Starring: Craig Stevens, William Hopper, Alix Talton, Donald Randolph, Pat Conway, Florenz Ames, Paul Smith, Phil Harvey, Floyd Simmons
Review: A paleontologist (William Hopper) teams up with the military, lead by Col. Joe Parkman (Craig Stevens), to battle a huge praying mantis when it goes on the attack in metropolitan cities after being released from an Arctic iceberg.
The Deadly Mantis is classic '50s Sci-Fi that's as shocking as it is silly. It seems like the filmmakers took a look at all of the big bug movies that were out at the time and had to make a quick grab for the mantis before a competitor scooped it up and turned out their feature. This movie is ludicrous, laughable, and a delight to watch!
The biggest surprise during the 79 minute run-time is just how much stock footage was used to tell this story. Every single time there is a plane, battleship, establishing scenery shots, radar towers, the military doing military things is all stock footage. I wonder what the exact percentage would be, but if I had to make a guess I'd say it's 60/40, new footage to stock footage.
The mantis itself looks quite impressive...until it has to move its head, body, or arms. Then it looks quite silly. But in the Atomic '50s giant bugs were all the rage, even the mantis here is actually prehistoric, but I digress.
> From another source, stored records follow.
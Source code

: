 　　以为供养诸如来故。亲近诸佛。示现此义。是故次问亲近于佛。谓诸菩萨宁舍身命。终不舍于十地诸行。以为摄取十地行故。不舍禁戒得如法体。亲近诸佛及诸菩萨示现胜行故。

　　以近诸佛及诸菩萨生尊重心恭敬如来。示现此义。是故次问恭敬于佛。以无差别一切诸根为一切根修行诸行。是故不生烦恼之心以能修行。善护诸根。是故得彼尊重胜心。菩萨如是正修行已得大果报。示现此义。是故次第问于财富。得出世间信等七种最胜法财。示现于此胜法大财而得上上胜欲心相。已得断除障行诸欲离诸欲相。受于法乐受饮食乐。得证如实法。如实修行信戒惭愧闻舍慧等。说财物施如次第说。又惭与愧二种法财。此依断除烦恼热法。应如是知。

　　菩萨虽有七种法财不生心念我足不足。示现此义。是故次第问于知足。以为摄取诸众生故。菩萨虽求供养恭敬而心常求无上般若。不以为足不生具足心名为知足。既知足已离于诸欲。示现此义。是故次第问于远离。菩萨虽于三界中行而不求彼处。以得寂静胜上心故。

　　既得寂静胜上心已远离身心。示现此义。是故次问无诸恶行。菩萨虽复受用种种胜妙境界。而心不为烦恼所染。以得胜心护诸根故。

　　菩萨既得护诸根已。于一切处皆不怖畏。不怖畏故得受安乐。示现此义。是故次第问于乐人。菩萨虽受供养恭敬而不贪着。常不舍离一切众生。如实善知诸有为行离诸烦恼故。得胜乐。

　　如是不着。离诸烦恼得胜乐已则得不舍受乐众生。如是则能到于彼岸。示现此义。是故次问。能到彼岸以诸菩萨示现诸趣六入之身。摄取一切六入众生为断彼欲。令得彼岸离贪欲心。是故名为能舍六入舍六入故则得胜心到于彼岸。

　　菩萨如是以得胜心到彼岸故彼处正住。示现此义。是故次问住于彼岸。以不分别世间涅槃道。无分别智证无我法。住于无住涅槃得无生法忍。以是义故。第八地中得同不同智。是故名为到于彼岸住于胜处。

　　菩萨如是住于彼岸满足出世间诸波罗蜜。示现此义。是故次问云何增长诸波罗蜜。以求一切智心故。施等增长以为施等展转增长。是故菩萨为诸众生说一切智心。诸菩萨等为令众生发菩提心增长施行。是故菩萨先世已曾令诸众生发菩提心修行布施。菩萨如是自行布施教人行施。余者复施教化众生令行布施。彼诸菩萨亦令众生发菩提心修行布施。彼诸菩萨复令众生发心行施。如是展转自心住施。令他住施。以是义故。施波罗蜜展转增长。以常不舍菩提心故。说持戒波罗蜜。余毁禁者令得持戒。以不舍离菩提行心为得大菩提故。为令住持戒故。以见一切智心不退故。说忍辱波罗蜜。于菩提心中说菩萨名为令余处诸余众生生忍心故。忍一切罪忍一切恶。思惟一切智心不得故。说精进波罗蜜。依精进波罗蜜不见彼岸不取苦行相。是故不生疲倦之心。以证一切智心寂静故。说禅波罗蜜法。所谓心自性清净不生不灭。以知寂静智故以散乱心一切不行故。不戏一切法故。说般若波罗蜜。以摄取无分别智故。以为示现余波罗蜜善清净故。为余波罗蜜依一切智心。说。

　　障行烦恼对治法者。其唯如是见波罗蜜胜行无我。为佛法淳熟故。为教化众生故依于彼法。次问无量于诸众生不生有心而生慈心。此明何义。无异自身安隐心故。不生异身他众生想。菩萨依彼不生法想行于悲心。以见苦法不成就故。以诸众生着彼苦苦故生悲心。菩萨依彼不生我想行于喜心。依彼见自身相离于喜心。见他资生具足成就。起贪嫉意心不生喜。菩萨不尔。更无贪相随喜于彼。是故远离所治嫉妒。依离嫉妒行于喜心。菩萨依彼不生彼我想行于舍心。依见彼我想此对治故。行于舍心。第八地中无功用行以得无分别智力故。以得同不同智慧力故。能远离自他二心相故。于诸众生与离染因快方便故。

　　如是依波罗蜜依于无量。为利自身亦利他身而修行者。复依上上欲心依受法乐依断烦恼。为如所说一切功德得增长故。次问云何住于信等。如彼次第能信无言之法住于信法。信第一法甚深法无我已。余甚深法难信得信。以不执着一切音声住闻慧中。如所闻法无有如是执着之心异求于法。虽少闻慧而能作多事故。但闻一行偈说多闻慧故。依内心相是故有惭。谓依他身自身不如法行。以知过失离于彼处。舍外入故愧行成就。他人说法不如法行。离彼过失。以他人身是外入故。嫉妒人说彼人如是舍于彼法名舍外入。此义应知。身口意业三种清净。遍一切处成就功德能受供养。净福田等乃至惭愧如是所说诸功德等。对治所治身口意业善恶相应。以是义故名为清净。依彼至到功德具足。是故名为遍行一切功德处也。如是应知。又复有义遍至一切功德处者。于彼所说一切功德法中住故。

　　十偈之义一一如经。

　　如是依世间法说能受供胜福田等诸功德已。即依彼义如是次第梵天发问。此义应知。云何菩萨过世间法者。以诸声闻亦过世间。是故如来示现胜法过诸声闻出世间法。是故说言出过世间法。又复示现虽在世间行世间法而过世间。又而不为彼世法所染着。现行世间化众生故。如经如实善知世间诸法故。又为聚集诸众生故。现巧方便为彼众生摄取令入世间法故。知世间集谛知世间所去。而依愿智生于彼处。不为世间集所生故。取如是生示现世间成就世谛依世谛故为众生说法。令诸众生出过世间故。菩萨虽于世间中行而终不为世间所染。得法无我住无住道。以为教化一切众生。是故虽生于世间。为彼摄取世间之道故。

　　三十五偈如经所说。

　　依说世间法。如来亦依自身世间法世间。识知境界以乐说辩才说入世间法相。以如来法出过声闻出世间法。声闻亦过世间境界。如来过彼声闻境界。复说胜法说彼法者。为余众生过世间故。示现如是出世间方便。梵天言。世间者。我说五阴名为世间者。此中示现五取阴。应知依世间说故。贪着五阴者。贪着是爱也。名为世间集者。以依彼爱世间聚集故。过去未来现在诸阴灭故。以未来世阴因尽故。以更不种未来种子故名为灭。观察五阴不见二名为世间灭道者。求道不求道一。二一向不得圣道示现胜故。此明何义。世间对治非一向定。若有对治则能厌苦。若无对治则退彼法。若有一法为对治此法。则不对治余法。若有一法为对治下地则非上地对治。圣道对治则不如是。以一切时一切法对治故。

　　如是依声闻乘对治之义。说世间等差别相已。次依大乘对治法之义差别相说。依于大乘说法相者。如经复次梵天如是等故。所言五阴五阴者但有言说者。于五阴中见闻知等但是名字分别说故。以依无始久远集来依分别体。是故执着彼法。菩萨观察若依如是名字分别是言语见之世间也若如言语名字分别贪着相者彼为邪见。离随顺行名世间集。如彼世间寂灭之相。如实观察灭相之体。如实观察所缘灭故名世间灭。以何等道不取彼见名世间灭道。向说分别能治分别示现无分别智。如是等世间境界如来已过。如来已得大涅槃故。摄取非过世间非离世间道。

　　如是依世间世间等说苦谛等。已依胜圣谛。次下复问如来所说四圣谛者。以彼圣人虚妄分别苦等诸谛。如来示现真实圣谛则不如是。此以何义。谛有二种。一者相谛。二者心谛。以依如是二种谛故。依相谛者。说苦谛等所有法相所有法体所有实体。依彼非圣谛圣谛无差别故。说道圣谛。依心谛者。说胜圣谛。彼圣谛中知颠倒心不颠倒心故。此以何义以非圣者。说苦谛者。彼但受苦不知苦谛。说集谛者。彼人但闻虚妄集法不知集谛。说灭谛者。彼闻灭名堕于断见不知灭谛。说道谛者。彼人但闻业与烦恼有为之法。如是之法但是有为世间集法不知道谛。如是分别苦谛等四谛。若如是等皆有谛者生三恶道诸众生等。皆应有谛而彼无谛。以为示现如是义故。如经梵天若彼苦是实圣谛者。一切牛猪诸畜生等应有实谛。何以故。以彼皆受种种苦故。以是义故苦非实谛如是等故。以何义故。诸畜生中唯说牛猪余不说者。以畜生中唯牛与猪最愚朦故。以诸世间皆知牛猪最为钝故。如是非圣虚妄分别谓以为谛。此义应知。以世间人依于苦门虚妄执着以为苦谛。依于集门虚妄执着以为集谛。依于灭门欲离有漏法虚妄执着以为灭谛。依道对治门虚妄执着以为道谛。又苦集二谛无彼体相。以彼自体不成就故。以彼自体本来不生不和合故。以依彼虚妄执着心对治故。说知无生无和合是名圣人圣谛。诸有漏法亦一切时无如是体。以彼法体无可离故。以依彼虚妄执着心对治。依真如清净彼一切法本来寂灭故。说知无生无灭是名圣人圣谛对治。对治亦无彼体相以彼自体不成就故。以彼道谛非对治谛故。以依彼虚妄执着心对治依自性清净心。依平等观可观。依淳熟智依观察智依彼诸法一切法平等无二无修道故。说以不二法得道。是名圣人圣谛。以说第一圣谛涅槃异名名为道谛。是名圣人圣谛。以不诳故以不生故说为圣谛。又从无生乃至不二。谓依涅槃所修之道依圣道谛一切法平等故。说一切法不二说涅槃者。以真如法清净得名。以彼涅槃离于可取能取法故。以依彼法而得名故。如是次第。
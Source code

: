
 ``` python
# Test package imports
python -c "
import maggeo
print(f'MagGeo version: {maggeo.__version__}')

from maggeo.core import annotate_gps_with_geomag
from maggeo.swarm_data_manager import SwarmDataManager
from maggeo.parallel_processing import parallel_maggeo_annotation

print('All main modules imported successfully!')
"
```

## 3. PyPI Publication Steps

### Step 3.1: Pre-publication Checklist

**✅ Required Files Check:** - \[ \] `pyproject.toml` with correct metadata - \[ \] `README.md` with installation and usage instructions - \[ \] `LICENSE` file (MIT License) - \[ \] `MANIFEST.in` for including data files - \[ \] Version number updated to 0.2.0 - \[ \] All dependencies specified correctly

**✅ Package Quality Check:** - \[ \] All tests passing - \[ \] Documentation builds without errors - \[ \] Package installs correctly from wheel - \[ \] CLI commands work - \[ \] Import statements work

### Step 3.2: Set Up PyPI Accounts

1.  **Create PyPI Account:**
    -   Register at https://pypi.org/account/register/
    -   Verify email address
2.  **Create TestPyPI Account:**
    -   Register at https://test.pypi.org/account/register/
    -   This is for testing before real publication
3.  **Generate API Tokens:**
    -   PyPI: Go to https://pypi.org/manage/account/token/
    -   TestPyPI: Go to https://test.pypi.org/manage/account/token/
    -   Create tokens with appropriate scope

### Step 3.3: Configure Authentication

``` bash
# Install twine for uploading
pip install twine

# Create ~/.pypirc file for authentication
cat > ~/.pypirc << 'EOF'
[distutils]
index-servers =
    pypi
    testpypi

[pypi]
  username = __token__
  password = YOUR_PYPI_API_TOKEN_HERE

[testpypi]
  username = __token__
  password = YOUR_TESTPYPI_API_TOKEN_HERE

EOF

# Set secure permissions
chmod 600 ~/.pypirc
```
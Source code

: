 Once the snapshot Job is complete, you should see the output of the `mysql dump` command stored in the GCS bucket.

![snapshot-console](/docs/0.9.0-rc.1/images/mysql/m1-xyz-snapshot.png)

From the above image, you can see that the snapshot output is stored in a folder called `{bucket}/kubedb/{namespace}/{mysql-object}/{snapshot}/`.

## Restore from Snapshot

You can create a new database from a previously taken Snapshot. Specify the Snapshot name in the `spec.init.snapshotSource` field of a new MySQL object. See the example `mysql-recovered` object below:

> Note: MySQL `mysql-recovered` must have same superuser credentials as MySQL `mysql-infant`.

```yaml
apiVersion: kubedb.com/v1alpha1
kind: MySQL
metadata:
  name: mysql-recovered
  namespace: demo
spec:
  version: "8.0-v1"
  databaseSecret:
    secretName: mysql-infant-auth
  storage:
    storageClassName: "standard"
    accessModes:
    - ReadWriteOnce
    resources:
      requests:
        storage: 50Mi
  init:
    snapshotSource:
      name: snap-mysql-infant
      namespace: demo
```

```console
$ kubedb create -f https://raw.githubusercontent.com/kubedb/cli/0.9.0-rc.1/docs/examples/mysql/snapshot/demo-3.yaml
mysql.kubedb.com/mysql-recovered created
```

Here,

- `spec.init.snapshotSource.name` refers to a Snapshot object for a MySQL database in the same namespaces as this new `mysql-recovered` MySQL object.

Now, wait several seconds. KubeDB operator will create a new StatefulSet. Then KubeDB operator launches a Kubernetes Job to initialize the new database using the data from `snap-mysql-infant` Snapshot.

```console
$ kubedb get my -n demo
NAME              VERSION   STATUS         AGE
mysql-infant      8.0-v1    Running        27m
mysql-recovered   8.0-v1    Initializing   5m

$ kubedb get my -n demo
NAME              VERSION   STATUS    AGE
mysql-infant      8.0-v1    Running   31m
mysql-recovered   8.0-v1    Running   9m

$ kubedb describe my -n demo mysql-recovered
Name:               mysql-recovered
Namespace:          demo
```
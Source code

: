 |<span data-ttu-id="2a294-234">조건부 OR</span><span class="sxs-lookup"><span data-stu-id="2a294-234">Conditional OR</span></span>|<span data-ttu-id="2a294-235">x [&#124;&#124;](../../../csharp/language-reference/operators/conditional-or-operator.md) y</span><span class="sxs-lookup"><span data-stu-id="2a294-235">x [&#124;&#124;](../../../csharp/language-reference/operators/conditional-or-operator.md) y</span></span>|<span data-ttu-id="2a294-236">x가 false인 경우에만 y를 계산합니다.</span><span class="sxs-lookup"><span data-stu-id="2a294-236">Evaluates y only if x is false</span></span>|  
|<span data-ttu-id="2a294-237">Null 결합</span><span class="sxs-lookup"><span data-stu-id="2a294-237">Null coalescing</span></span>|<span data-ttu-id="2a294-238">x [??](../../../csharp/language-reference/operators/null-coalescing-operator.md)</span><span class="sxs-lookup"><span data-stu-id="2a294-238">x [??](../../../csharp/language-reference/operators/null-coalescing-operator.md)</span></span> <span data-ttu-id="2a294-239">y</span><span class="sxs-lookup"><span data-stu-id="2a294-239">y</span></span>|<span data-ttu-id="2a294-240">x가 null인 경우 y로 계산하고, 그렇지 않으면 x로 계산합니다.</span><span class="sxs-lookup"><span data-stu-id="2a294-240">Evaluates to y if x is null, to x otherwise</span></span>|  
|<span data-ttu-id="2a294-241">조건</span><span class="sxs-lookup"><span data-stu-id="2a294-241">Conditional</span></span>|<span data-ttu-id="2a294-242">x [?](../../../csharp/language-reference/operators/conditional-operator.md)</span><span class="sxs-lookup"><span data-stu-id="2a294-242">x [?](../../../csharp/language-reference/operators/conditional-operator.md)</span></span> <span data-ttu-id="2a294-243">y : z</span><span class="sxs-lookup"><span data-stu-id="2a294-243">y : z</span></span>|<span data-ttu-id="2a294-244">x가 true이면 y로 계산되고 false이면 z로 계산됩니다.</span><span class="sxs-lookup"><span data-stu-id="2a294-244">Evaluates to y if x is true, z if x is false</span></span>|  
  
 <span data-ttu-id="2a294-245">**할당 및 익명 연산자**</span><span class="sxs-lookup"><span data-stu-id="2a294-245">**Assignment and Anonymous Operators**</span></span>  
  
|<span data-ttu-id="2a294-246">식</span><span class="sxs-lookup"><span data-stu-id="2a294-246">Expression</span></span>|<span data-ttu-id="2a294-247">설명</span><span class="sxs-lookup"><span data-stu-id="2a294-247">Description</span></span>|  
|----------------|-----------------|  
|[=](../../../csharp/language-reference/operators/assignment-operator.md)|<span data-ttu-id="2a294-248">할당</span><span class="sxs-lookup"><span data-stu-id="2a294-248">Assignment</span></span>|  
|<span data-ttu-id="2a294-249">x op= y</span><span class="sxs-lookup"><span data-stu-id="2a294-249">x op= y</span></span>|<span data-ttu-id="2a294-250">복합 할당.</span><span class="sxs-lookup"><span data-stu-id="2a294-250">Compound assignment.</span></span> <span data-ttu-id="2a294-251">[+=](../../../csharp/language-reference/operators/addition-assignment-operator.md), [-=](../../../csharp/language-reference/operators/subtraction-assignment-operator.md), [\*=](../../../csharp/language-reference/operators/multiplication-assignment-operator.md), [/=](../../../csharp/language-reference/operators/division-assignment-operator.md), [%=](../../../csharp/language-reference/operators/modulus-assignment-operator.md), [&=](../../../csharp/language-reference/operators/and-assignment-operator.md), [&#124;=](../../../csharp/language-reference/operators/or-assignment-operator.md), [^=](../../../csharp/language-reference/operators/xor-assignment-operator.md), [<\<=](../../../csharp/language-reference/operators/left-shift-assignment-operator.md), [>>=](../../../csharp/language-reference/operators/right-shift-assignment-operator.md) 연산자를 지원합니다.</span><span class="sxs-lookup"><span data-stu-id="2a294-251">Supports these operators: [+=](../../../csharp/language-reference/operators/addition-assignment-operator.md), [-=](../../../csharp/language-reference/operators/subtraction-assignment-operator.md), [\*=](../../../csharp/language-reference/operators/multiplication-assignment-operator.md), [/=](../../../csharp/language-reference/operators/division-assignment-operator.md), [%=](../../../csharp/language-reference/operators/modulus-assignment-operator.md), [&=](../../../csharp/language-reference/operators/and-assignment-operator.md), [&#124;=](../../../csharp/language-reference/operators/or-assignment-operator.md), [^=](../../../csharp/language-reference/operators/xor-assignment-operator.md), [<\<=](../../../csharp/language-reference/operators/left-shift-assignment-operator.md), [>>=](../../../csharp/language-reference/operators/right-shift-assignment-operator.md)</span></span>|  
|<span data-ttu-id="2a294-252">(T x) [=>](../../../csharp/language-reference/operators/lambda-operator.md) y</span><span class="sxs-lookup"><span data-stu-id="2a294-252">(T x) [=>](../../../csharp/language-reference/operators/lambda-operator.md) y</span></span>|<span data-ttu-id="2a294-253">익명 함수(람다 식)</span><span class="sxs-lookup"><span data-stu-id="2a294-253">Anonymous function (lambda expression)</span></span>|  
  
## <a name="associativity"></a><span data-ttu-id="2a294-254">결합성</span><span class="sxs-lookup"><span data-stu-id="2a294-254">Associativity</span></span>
The main cast are all playing it straight and really try to sell the preposterous premise. William Hopper and Alix Talton don't really have too much to do, but the true highlight is a pre-Peter Gunn, Craig Stevens. What's kind of odd is the lead characters aren't the main focus of the story, it's all about the mantis. The trio of dependable actors are just there to deal with the monstrous mantis and that's about it. There is a little romance between Talton and Stevens, but it seems to be there just to give them something to do when there's no mantis around or stock footage to use at that point in the story.
The Deadly Mantis is a strange cult classic, that's still a classic to fans of these monumental monster movies!
Fun Fact: During the movie, the Air Force sends out a message to members of the Ground Observer Corps asking for help in spotting the mantis. This was a real group that existed at least since World War Two. It was comprised of regular citizens who received basic training in spotting and identifying aircraft, but was discontinued in 1959.